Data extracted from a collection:
::::::::::

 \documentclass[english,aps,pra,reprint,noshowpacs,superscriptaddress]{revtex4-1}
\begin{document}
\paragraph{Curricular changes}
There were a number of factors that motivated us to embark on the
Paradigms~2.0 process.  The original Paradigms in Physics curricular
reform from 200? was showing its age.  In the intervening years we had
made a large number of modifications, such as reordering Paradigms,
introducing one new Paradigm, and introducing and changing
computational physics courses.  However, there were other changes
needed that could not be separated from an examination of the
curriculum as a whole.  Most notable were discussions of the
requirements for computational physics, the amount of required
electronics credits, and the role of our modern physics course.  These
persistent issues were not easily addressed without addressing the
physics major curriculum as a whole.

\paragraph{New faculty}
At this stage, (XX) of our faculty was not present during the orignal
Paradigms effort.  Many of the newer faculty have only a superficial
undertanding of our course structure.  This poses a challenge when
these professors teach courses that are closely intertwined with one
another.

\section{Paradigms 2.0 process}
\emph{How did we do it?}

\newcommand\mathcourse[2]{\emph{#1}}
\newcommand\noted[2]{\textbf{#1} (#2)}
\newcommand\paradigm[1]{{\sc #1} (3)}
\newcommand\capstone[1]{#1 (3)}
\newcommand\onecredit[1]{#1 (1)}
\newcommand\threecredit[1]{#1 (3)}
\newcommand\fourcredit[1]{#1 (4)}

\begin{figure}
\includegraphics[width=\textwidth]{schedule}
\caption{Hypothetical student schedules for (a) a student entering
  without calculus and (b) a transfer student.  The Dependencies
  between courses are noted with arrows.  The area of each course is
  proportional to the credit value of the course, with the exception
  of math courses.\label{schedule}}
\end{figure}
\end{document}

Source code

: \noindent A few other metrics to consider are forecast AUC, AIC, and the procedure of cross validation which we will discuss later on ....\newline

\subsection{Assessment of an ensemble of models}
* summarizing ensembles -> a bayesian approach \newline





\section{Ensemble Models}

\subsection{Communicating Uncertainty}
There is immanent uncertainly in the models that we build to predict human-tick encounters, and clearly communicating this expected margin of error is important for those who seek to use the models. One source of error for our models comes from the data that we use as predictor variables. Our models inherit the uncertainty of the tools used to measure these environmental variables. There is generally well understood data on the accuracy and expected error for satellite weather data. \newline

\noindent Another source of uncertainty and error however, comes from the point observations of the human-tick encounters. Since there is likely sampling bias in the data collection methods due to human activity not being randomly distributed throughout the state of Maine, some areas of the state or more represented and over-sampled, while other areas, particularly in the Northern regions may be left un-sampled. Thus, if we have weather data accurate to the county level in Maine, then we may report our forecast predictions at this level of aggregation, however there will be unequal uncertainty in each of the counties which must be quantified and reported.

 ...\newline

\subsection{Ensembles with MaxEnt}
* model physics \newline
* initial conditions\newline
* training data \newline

::::::::::

▶ [TASK DIRECTIONS]: Copy each record from above exactly, and include every line.

▶ [SOLUTION BELOW]:
 \documentclass[english,aps,pra,reprint,noshowpacs,superscriptaddress]{revtex4-1}
\begin{document}
\paragraph{Curricular changes}
There were a number of factors that motivated us to embark on the
Paradigms~2.0 process.  The original Paradigms in Physics curricular
reform from 200? was showing its age.  In the intervening years we had
made a large number of modifications, such as reordering Paradigms,
introducing one new Paradigm, and introducing and changing
computational physics courses.  However, there were other changes
needed that could not be separated from an examination of the
curriculum as a whole.  Most notable were discussions of the
requirements for computational physics, the amount of required
electronics credits, and the role of our modern physics course.  These
persistent issues were not easily addressed without addressing the
physics major curriculum as a whole.

\paragraph{New faculty}
At this stage, (XX) of our faculty was not present during the orignal
Paradigms effort.  Many of the newer faculty have only a superficial
undertanding of our course structure.  This poses a challenge when
these professors teach courses that are closely intertwined with one
another.

\section{Paradigms 2.0 process}
\emph{How did we do it?}

\newcommand\mathcourse[2]{\emph{#1}}
\newcommand\noted[2]{\textbf{#1} (#2)}
\newcommand\paradigm[1]{{\sc #1} (3)}
\newcommand\capstone[1]{#1 (3)}
\newcommand\onecredit[1]{#1 (1)}
\newcommand\threecredit[1]{#1 (3)}
\newcommand\fourcredit[1]{#1 (4)}

\begin{figure}
\includegraphics[width=\textwidth]{schedule}
\caption{Hypothetical student schedules for (a) a student entering
  without calculus and (b) a transfer student.  The Dependencies
  between courses are noted with arrows.  The area of each course is
  proportional to the credit value of the course, with the exception
  of math courses.\label{schedule}}
\end{figure}
\end{document}

Source code

: \noindent A few other metrics to consider are forecast AUC, AIC, and the procedure of cross validation which we will discuss later on ....\newline

\subsection{Assessment of an ensemble of models}
* summarizing ensembles -> a bayesian approach \newline





\section{Ensemble Models}

\subsection{Communicating Uncertainty}
There is immanent uncertainly in the models that we build to predict human-tick encounters, and clearly communicating this expected margin of error is important for those who seek to use the models. One source of error for our models comes from the data that we use as predictor variables. Our models inherit the uncertainty of the tools used to measure these environmental variables. There is generally well understood data on the accuracy and expected error for satellite weather data. \newline

\noindent Another source of uncertainty and error however, comes from the point observations of the human-tick encounters. Since there is likely sampling bias in the data collection methods due to human activity not being randomly distributed throughout the state of Maine, some areas of the state or more represented and over-sampled, while other areas, particularly in the Northern regions may be left un-sampled. Thus, if we have weather data accurate to the county level in Maine, then we may report our forecast predictions at this level of aggregation, however there will be unequal uncertainty in each of the counties which must be quantified and reported.

 ...\newline

\subsection{Ensembles with MaxEnt}
* model physics \newline
* initial conditions\newline
* training data \newline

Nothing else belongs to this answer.